First, companies must remember that many states limit or outright prohibit noncompete agreements. So before you have your employee sign a noncompete, especially if you have remote employees in other states, make sure you’re not running afoul of applicable law wherever that employee lives. You don’t want to be slapped with an unfair business practice claim.
Second, even in states where noncompetes are allowed, they can be complicated to enforce. Noncompetes generally must include a “reasonable” geographical scope. But defining this is challenging. Reasonable is often in the eye of the beholder. And for remote roles, or companies that operate or compete statewide, nationwide, or worldwide, the ability to craft a reasonable geographic scope that still protects the company is complicated. Most noncompetes include 20, 50, or even 100-mile radius restrictions on competition. But for low-level earners or positions, that might not be reasonable because it’s too broad, while for high-level earners with key roles, it’s not broad enough. That’s why a one-size-fits-all approach rarely makes sense.

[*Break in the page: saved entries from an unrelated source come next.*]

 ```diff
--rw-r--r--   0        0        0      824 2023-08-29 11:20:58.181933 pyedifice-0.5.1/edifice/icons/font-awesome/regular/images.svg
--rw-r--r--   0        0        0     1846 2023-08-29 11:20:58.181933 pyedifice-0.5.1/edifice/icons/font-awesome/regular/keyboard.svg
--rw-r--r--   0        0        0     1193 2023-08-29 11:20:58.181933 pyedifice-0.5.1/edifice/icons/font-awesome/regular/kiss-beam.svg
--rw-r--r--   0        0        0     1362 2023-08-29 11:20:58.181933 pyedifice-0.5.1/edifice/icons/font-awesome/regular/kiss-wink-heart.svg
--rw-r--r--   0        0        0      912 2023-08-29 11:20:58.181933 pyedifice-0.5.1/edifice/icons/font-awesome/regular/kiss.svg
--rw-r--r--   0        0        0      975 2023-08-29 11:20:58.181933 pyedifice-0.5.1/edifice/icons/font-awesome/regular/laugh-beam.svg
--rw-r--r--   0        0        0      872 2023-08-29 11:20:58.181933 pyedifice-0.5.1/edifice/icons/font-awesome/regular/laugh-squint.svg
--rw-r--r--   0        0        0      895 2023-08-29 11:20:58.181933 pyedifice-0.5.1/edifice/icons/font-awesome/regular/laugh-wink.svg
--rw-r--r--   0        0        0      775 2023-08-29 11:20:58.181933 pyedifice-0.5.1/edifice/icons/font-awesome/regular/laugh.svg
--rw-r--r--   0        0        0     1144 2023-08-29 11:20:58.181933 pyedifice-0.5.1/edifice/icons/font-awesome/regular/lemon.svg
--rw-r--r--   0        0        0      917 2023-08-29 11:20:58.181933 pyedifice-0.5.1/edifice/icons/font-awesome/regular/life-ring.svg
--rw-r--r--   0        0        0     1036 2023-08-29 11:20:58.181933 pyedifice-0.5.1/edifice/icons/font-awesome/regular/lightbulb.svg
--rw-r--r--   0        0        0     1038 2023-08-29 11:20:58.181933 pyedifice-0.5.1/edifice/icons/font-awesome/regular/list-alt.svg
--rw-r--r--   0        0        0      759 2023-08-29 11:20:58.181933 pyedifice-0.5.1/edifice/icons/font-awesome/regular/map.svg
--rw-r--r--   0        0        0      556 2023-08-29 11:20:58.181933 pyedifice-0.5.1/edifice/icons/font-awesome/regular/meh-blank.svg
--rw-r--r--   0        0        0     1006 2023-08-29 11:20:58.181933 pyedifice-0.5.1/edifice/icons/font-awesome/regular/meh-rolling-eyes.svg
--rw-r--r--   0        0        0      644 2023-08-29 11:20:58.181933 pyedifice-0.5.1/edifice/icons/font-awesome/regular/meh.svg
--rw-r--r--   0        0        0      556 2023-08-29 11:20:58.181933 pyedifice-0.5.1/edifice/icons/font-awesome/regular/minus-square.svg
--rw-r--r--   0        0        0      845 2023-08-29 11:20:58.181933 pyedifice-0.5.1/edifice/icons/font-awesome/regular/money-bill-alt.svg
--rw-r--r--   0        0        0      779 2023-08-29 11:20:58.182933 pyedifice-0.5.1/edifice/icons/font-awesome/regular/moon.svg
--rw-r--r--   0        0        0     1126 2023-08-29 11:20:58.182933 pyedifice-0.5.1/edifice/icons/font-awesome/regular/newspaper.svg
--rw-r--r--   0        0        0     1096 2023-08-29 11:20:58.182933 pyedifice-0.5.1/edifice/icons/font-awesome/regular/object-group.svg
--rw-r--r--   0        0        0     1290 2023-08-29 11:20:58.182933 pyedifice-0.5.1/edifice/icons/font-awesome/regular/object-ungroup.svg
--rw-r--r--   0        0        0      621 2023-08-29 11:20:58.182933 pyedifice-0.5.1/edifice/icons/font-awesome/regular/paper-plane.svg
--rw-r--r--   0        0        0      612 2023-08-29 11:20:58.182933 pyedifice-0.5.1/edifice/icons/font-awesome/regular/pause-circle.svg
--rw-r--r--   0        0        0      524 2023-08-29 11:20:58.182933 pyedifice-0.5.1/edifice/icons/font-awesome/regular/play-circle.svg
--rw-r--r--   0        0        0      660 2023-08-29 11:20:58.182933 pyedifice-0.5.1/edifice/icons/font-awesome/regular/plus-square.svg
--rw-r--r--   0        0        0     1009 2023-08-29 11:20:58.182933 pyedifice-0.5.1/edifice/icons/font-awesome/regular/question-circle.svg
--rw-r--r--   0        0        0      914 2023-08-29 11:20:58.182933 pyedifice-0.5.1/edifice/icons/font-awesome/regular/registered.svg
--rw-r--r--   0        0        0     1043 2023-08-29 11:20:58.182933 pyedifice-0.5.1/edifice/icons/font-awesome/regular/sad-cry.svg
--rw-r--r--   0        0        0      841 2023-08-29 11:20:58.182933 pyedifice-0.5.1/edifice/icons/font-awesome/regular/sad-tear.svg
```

Developing a reasonable geographic range when employment, customers, and markets are global is challenging and requires nuance. Enforcing a broad noncompete is usually quite difficult. One solution is to tie the geographical restriction to corporate headquarters rather than the employee’s work location. But this might make the noncompete of little value.
That said, there are some situations where a noncompete makes sense. For example, if you buy a business and keep the previous owner on as a remote employee, you should consider a noncompete so the employee does not rush off and start a competing company. Even if the Fair Trade Commission’s non-compete ban holds up, this will likely remain acceptable.
You should also consider a noncompetition agreement if you invest substantially in a critical employee by paying for significant training or developing specialized expertise. But limit your expectations. Consider whether a nonsolicitation agreement, which is much more likely to be upheld by a court, makes more sense.
A nonsolicitation agreement is similar to a noncompete. But there are key differences. The most crucial difference is that it does not mandate that your employee stay out of the industry. Instead, it requires that your employee not solicit employees or customers away from your company. In other words, employees who agree to a nonsolicitation agreement cannot recruit your customers or employees, even if they can work in the same industry as your business. Competition is allowed. Unfair competition is not.
Like a noncompete, a nonsolicitation agreement should be reasonable. The goal shouldn’t, and cannot be, to permanently stamp out competition. The goal is to help ensure your business is not subsidizing your competitor’s recruitment and advertising costs.
A nonsolicitation agreement encourages fair competition. Competitors should build their business on their dime rather than yours. Most states will enforce nonsolicitation agreements. But check your state’s law before you jump to any conclusions. Some states might see a nonsolicitation agreement as a backdoor attempt to smuggle in an illegal noncompete. Work with your attorney to make sure you get it right.